Robo
Lo cierto es que cuesta creer que los árbitros se hayan convertido en los grandes protagonistas del fútbol actual pero entre todos lo hemos logrado, felicidades
No se me ocurre mejor ejemplo para explicar la relación entre los árbitros y los medios de comunicación que aquella anécdota que siempre cuenta Juan Tallón cuando visita algún centro penitenciario para hablar sobre fútbol y literatura a los reclusos. Sucedió en Ourense, hace unos años, donde un anónimo periodista de un medio local completaba su famélico salario con las cuatro perras que le pagaban por jugarse la vida arbitrando partidos de categoría regional. Una tarde, después de un duelo vibrante pero plagado de decisiones polémicas que no contentaron a ninguno de los dos equipos, nuestro héroe decidió ser honesto con sus lectores hasta el punto de que la crónica que escribió, aplastante, comenzaba de la siguiente manera: “Desastroso arbitraje en el estadio del Malecón”.

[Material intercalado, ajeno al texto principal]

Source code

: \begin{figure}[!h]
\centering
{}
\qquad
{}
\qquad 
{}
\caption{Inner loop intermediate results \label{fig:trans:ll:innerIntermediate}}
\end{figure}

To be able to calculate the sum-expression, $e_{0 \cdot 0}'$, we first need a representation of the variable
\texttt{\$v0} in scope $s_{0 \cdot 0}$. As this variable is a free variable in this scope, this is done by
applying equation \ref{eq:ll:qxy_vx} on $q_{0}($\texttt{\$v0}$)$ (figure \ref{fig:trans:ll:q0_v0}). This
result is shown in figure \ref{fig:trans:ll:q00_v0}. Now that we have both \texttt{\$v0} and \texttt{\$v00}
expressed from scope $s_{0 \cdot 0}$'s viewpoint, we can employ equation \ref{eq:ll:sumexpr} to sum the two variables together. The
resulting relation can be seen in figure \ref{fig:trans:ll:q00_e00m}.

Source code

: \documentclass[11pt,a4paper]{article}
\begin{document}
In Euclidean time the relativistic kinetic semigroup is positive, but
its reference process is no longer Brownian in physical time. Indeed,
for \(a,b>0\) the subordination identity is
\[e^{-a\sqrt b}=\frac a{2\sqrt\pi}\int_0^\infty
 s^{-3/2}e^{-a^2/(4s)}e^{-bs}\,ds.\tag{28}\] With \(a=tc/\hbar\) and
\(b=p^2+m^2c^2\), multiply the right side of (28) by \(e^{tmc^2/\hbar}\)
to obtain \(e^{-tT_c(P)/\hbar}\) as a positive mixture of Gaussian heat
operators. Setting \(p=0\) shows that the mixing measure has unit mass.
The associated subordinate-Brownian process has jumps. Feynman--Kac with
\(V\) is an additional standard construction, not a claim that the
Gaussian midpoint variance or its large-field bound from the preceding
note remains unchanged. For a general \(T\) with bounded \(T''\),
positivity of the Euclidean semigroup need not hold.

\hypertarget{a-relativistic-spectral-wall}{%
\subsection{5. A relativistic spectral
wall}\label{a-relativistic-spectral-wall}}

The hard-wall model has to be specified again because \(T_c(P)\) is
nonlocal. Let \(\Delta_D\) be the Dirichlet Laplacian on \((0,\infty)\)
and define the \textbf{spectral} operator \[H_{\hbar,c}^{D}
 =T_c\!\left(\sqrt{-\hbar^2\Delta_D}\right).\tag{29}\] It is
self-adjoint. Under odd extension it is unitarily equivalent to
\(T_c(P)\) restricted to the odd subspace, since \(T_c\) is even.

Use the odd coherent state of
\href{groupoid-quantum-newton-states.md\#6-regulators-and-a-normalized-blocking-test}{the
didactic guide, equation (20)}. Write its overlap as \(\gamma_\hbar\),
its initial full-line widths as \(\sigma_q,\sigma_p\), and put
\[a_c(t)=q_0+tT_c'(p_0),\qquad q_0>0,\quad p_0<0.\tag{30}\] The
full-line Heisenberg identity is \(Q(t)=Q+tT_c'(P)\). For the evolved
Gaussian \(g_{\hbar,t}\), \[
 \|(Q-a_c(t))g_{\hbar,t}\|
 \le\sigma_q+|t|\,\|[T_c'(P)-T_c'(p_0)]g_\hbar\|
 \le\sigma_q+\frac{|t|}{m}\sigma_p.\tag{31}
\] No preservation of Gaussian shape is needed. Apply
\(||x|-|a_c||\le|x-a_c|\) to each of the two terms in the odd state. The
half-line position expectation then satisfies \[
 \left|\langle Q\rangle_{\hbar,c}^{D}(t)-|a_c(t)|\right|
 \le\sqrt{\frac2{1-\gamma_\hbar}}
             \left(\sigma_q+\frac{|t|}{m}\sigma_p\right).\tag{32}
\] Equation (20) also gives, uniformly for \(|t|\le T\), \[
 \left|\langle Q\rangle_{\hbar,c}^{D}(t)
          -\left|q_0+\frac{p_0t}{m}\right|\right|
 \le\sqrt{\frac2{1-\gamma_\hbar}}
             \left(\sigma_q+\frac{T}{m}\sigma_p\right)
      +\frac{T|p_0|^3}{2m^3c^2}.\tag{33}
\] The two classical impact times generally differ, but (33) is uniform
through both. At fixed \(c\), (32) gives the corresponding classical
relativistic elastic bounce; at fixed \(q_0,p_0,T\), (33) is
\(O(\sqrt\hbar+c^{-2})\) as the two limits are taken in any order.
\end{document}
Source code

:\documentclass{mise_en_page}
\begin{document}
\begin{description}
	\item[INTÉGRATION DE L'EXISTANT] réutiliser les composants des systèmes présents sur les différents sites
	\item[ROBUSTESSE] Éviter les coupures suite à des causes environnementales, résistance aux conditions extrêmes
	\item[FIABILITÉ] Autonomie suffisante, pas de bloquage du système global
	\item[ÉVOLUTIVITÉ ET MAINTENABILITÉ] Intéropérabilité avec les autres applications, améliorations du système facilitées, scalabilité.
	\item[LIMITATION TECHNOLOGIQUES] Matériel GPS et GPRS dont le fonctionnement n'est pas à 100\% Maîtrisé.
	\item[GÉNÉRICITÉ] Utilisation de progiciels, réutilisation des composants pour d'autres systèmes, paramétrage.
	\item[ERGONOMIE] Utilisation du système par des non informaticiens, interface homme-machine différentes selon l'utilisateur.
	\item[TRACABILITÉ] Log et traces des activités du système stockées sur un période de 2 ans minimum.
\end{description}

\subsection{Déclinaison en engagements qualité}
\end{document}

Lo cierto es que cuesta creer que los árbitros se hayan convertido en los grandes protagonistas del fútbol actual pero entre todos lo hemos logrado, felicidades. No hay más que ver lo sucedido este mismo martes en el Camp Nou: un duelo apoteósico, vibrante, con varios de los mejores futbolistas del planeta sobre el campo y que terminó reducido a un cruce de acusaciones y reproches, carne picada para tertulias broncas y columnas de opinión que se incendian a poco que las acerquemos a cualquier fuente de calor. Lo mismo cada semana, ya no parece haber vuelta atrás.

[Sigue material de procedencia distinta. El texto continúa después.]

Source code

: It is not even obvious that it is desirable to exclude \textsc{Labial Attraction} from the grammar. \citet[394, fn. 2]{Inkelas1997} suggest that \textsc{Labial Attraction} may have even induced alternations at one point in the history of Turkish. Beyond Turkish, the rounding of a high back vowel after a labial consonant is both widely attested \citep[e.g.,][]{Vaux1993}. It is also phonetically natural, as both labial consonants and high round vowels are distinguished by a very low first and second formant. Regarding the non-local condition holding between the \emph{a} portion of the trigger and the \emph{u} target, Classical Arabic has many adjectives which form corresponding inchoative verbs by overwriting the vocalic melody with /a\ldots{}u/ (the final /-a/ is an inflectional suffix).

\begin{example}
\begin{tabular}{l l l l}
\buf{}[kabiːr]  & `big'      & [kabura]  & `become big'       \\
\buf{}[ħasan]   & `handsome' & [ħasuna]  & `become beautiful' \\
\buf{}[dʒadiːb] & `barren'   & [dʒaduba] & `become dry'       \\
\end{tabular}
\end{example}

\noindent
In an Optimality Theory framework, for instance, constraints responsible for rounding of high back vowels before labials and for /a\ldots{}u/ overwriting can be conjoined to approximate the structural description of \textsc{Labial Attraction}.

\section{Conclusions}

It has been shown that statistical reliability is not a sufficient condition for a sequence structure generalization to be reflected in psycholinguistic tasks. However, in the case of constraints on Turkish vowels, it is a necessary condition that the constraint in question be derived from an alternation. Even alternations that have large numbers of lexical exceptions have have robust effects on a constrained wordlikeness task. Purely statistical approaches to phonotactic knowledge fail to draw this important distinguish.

Reconozco que hubo tiempo donde estas polémicas tenían su gracia, cierto encanto. Recuerdo con una sonrisa aquella vez que ‘El Día después’ nos mostró a un jugador del C.D. Ourense que, tras discutir con un linier, se giraba hacia la cámara y preguntaba “¿Viste lo que me dijo?”, o aquella otra en la que un Fernando Hierro desencajado, con las manos a la espalda, se encaraba con Gracia Redondo y le espetaba el icónico “¡Ya no sabes cómo jodernos!”. Eran escenas muy puntuales, de las que se grababan en nuestra memoria por excepcionales, por su carga simbólica, y que nada tienen que ver con el exceso de oferta que sufrimos hoy en día. Futbolistas, entrenadores, directivos, periodistas… Todos parecemos empeñados en que alguien se pregunte por qué demonios le gusta tanto un deporte que sus principales actores denuncian podrido desde la base, especialmente cuando pierden.

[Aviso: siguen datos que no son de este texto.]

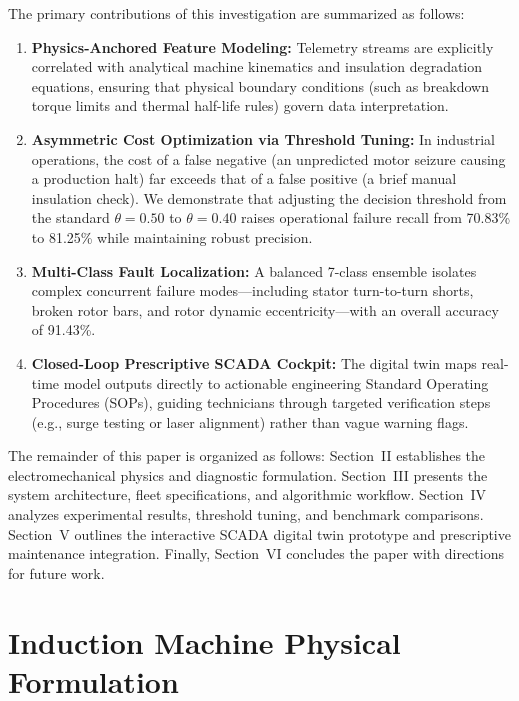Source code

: \documentclass[conference]{IEEEtran}
\begin{document}
The primary contributions of this investigation are summarized as follows:
\begin{enumerate}
    \item \textbf{Physics-Anchored Feature Modeling:} Telemetry streams are explicitly correlated with analytical machine kinematics and insulation degradation equations, ensuring that physical boundary conditions (such as breakdown torque limits and thermal half-life rules) govern data interpretation.
    \item \textbf{Asymmetric Cost Optimization via Threshold Tuning:} In industrial operations, the cost of a false negative (an unpredicted motor seizure causing a production halt) far exceeds that of a false positive (a brief manual insulation check). We demonstrate that adjusting the decision threshold from the standard $\theta = 0.50$ to $\theta = 0.40$ raises operational failure recall from 70.83\% to 81.25\% while maintaining robust precision.
    \item \textbf{Multi-Class Fault Localization:} A balanced 7-class ensemble isolates complex concurrent failure modes---including stator turn-to-turn shorts, broken rotor bars, and rotor dynamic eccentricity---with an overall accuracy of 91.43\%.
    \item \textbf{Closed-Loop Prescriptive SCADA Cockpit:} The digital twin maps real-time model outputs directly to actionable engineering Standard Operating Procedures (SOPs), guiding technicians through targeted verification steps (e.g., surge testing or laser alignment) rather than vague warning flags.
\end{enumerate}

The remainder of this paper is organized as follows: Section~II establishes the electromechanical physics and diagnostic formulation. Section~III presents the system architecture, fleet specifications, and algorithmic workflow. Section~IV analyzes experimental results, threshold tuning, and benchmark comparisons. Section~V outlines the interactive SCADA digital twin prototype and prescriptive maintenance integration. Finally, Section~VI concludes the paper with directions for future work.

\section{Induction Machine Physical Formulation}
\end{document}
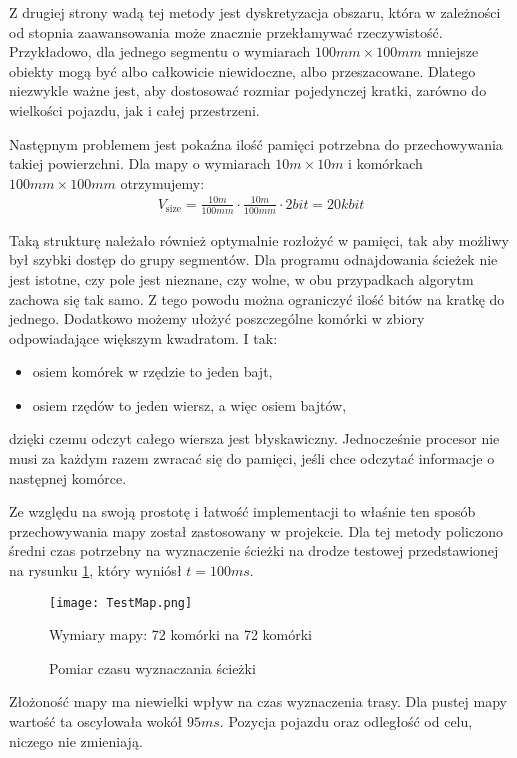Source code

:             Z drugiej strony wadą tej metody jest dyskretyzacja obszaru, która w zależności od stopnia zaawansowania może znacznie przekłamywać rzeczywistość.
            Przykładowo, dla jednego segmentu o wymiarach $100mm \times 100mm$ mniejsze obiekty mogą być albo całkowicie niewidoczne, albo przeszacowane.
            Dlatego niezwykle ważne jest, aby dostosować rozmiar pojedynczej kratki, zarówno do wielkości pojazdu, jak i całej przestrzeni.

            Następnym problemem jest pokaźna ilość pamięci potrzebna do przechowywania takiej powierzchni.
            Dla mapy o wymiarach $10m \times 10m$ i komórkach $100mm \times 100mm$ otrzymujemy:
            \begin{gather}
                V_{\text{size}} = \frac{10m}{100mm} \cdot \frac{10m}{100mm} \cdot 2bit = 20kbit
            \end{gather}

            Taką strukturę należało również optymalnie rozłożyć w pamięci, tak aby możliwy był szybki dostęp do grupy segmentów.
            Dla programu odnajdowania ścieżek nie jest istotne, czy pole jest nieznane, czy wolne, w obu przypadkach algorytm zachowa się tak samo.
            Z tego powodu można ograniczyć ilość bitów na kratkę do jednego.
            Dodatkowo możemy ułożyć poszczególne komórki w zbiory odpowiadające większym kwadratom.
            I tak:
            \begin{itemize}[label = -]
                \item osiem komórek w rzędzie to jeden bajt,
                \item osiem rzędów to jeden wiersz, a więc osiem bajtów,
            \end{itemize}
            dzięki czemu odczyt całego wiersza jest błyskawiczny.
            Jednocześnie procesor nie musi za każdym razem zwracać się do pamięci, jeśli chce odczytać informacje o następnej komórce.

            Ze względu na swoją prostotę i łatwość implementacji to właśnie ten sposób przechowywania mapy został zastosowany w projekcie.
            Dla tej metody policzono średni czas potrzebny na wyznaczenie ścieżki na drodze testowej przedstawionej na rysunku \ref{fig:pathFindingTime}, który wyniósł $t=100ms$.
%
            \begin{figure}
                \centering
                \texttt{[image: TestMap.png]}
                \caption{Pomiar czasu wyznaczania ścieżki}
                Wymiary mapy: 72 komórki na 72 komórki
                \label{fig:pathFindingTime}
            \end{figure}
%
            Złożoność mapy ma niewielki wpływ na czas wyznaczenia trasy.
            Dla pustej mapy wartość ta oscylowała wokół $95ms$.
            Pozycja pojazdu oraz odległość od celu, niczego nie zmieniają.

Tan solo el aficionado debería tener derecho a quejarse de los árbitros, a fin de cuentas es el único que no puede influir de manera directa en el resultado. Protestar e indignarse es su única función dentro del club al que hincha, su único deshago ante la imposibilidad de chutar a puerta, echar al entrenador o fichar a este o a ese futbolista. Por eso yo admiro a tipos como Don Eugenio, un madridista de alma inquebrantable y dedos amarillos por el tabaco. En cierta ocasión, viéndolo al borde del infarto tras reclamar cinco penaltis que el trencilla había escamoteado a su equipo, su hijo se le acercó preocupado y, discretamente, le dijo: “Los de blanco son el Sevilla, papá”. Don Eugenio lo miró de arriba abajo, comprobando si aquella era, de verdad, carne de su carne. Incorruptible y enérgico, le dio otra calada al pitillo, golpeó la mesa con la mano abierta y contestó: “¡Da igual, es un robo!”.